(Items listed in a dataset)
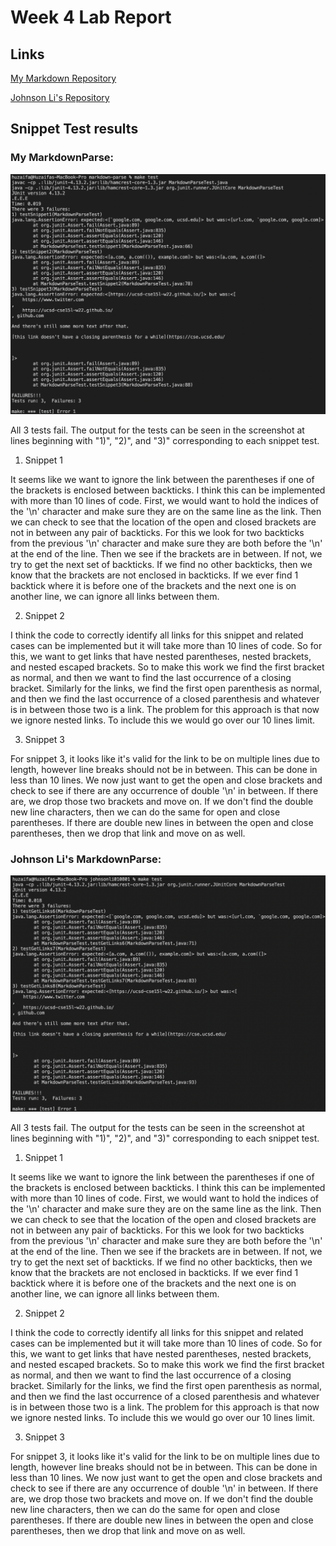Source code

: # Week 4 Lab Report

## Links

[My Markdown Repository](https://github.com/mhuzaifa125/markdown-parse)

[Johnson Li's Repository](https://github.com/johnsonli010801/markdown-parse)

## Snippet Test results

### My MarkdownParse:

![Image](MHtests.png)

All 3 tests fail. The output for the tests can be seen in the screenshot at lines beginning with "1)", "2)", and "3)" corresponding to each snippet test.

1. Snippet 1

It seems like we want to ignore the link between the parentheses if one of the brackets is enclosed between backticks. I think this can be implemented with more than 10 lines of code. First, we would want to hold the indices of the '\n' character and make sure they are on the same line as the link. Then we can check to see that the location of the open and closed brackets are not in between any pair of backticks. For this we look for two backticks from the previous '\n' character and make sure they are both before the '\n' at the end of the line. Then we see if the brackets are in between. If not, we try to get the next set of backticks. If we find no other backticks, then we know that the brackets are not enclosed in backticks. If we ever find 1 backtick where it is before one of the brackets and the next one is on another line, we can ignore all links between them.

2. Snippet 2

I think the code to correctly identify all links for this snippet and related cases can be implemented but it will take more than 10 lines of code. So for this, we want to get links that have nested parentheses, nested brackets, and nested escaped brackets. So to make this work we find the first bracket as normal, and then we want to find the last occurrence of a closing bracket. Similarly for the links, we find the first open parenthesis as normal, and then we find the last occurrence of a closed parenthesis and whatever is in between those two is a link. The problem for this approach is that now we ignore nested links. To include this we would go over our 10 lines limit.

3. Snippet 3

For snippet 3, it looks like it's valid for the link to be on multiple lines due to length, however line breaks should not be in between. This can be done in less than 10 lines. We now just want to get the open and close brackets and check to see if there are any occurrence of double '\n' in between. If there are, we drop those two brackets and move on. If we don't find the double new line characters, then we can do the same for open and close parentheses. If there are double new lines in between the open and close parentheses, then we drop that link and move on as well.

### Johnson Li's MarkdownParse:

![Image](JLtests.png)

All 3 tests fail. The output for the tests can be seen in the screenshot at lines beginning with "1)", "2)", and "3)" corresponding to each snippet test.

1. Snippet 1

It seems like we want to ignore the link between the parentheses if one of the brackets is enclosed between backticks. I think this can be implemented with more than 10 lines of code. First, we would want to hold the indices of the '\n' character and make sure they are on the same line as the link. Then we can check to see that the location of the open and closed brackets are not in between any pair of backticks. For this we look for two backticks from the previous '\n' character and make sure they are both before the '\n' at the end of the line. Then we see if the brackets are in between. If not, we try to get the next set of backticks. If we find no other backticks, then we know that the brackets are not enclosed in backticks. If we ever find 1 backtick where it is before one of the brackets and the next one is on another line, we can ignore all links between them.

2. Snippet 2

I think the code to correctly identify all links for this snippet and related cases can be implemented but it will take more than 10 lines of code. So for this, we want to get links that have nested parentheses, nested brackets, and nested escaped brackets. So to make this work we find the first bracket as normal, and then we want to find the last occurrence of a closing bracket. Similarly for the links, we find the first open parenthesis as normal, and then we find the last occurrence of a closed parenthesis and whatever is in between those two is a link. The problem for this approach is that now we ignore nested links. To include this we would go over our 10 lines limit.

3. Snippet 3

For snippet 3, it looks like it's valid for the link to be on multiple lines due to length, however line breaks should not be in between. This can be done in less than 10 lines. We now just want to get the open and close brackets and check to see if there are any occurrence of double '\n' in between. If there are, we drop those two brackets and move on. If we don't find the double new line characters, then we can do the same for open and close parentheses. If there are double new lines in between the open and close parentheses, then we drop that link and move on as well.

==

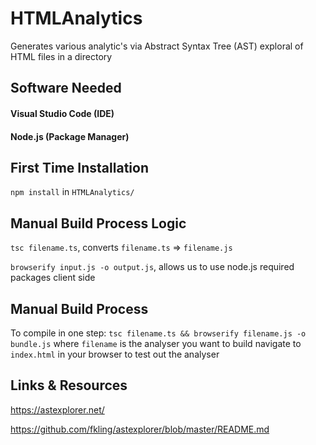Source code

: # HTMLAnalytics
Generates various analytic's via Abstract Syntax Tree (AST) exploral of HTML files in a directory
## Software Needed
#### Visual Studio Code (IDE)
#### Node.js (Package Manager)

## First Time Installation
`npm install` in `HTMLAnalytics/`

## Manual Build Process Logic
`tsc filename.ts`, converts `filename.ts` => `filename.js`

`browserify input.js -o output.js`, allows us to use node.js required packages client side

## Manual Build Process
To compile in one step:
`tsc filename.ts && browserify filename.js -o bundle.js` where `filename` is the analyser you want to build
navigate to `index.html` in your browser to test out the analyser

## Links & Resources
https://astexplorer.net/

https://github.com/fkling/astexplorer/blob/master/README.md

---

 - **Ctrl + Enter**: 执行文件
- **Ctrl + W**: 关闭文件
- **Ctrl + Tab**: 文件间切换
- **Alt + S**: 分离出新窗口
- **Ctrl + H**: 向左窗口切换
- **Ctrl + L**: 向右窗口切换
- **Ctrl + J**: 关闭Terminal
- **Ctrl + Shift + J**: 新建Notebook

■ **PROBLEM REQUIREMENTS**:
Go through the entries above and report every line in which the word "analyser" appears.

■ **WRITTEN RESPONSE**:
`tsc filename.ts && browserify filename.js -o bundle.js` where `filename` is the analyser you want to build
navigate to `index.html` in your browser to test out the analyser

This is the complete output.